The rest of my reply has been covered by others already, so I'll keep it at that.

Captain_Jack 03-08-07 06:38 PM

Quote:

Originally Posted by LukeFF
Quote:

Originally Posted by Snowman999
But the fact remains that much of SH4's code has already been paid for in SH3, and even SH1 on an historical research basis. SH4 is a glorified add-on to SH3, code-wise.

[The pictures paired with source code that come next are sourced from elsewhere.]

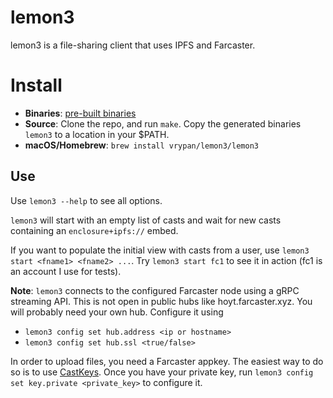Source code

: # lemon3

lemon3 is a file-sharing client that uses IPFS and Farcaster.

# Install

- **Binaries**: [pre-built binaries](https://github.com/vrypan/lemon3/releases)
- **Source**: Clone the repo, and run `make`. Copy the generated binaries `lemon3` to a location in your $PATH.
- **macOS/Homebrew**: `brew install vrypan/lemon3/lemon3`

## Use

Use `lemon3 --help` to see all options.

`lemon3` will start with an empty list of casts and wait for new casts containing an `enclosure+ipfs://` embed.

If you want to populate the initial view with casts from a user, use `lemon3 start <fname1> <fname2> ...`. Try `lemon3 start fc1` to see it in action (fc1 is an account I use for tests).

**Note**: `lemon3` connects to the configured Farcaster node using a gRPC streaming API. This is not open in public hubs like hoyt.farcaster.xyz. You will probably need your own hub. Configure it using
- `lemon3 config set hub.address <ip or hostname>`
- `lemon3 config set hub.ssl <true/false>`

In order to upload files, you need a Farcaster appkey. The easiest way to do so is to use [CastKeys](https://www.castkeys.xyz/). Once you have your private key, run `lemon3 config set key.private <private_key>` to configure it.
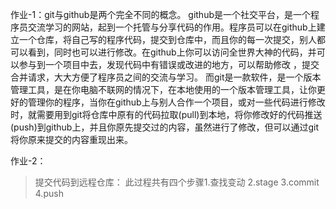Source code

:
作业-1：git与github是两个完全不同的概念。
   github是一个社交平台，是一个程序员交流学习的网站，起到一个托管与分享代码的作用。程序员可以在github上建立一个仓库，将自己写的程序代码，提交到仓库中，而且你的每一次提交，别人都可以看到，同时也可以进行修改。在github上你可以访问全世界大神的代码，并可以参与到一个项目中去，发现代码中有错误或改进的地方，可以帮助修改 ，提交合并请求，大大方便了程序员之间的交流与学习。
   而git是一款软件，是一个版本管理工具，是在你电脑不联网的情况下，在本地使用的一个版本管理工具，让你更好的管理你的程序，当你在github上与别人合作一个项目，或对一些代码进行修改时，就需要用到git将仓库中原有的代码拉取(pull)到本地，将你修改好的代码推送(push)到github上，并且你原先提交过的内容，虽然进行了修改，但可以通过git将你原来提交的内容重现出来。
   
   
   作业-2： 
   >提交代码到远程仓库： 此过程共有四个步骤1.查找变动 2.stage 3.commit 4.push 
   
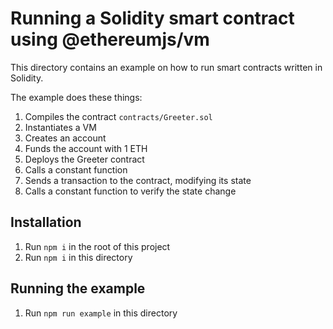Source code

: # Running a Solidity smart contract using @ethereumjs/vm

This directory contains an example on how to run smart contracts written in Solidity.

The example does these things:

1. Compiles the contract `contracts/Greeter.sol`
1. Instantiates a VM
1. Creates an account
1. Funds the account with 1 ETH
1. Deploys the Greeter contract
1. Calls a constant function
1. Sends a transaction to the contract, modifying its state
1. Calls a constant function to verify the state change

## Installation

1. Run `npm i` in the root of this project
1. Run `npm i` in this directory

## Running the example

1. Run `npm run example` in this directory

How do you know that? One of the developers has stated (on the official site, no less), "The game had a lot of old code that had to be sand blasted, repaired and repainted."

Quote:

It's supposed to be a sim, not an arcade game. It's a weapons platform where the player will spend months on a single mission. It's different than a flight sim. Perhaps the analogy might be to design a flight sim where the player could access rudder but not ailerons. Even with photo-realistic terrain players would howl. Why? Because they know planes need ailerons. Well, I know a sub CO's job is more than sinking targets. It's a very interesting, challenging job, but we've never had a chance to play a simulation of it.
I fail to see how it's an arcade game. I spend a lot of time in SH3 setting up my attack run, figuring out the best course of approach, etc. My torpedoes may or may not hit the target, due to a multitude of factors. That doesn't sound like an arcade game to me.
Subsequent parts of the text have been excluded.